(WHAT IS REQUIRED):
Identify, in the records below, every line where the string "优先使用" appears, and copy each such line.

━━━ DATA FOR ANALYSIS

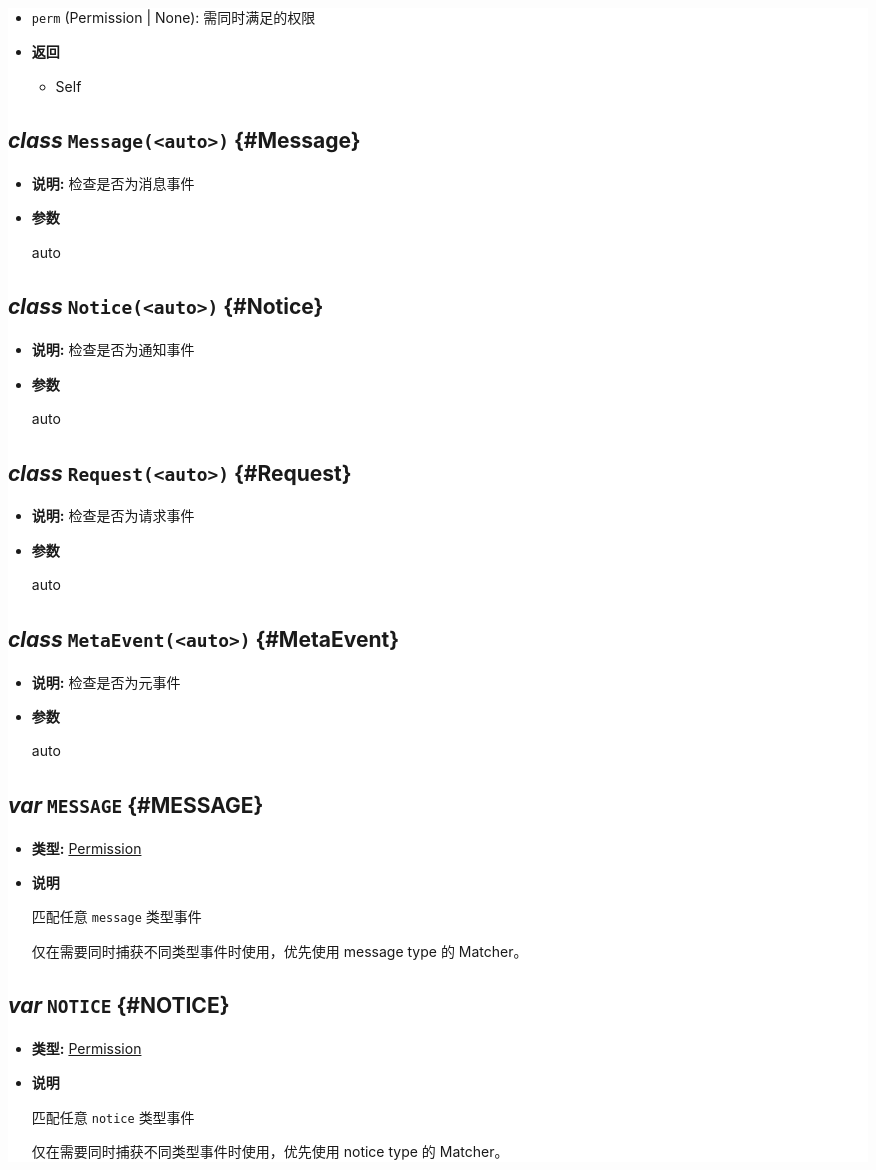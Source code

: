   - `perm` (Permission | None): 需同时满足的权限

- **返回**
  - Self

## _class_ `Message(<auto>)` {#Message}

- **说明:** 检查是否为消息事件

- **参数**

  auto

## _class_ `Notice(<auto>)` {#Notice}

- **说明:** 检查是否为通知事件

- **参数**

  auto

## _class_ `Request(<auto>)` {#Request}

- **说明:** 检查是否为请求事件

- **参数**

  auto

## _class_ `MetaEvent(<auto>)` {#MetaEvent}

- **说明:** 检查是否为元事件

- **参数**

  auto

## _var_ `MESSAGE` {#MESSAGE}

- **类型:** [Permission](#Permission)

- **说明**

  匹配任意 `message` 类型事件

  仅在需要同时捕获不同类型事件时使用，优先使用 message type 的 Matcher。

## _var_ `NOTICE` {#NOTICE}

- **类型:** [Permission](#Permission)

- **说明**

  匹配任意 `notice` 类型事件

  仅在需要同时捕获不同类型事件时使用，优先使用 notice type 的 Matcher。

━━━━━━

(REPLY):
  仅在需要同时捕获不同类型事件时使用，优先使用 message type 的 Matcher。
  仅在需要同时捕获不同类型事件时使用，优先使用 notice type 的 Matcher。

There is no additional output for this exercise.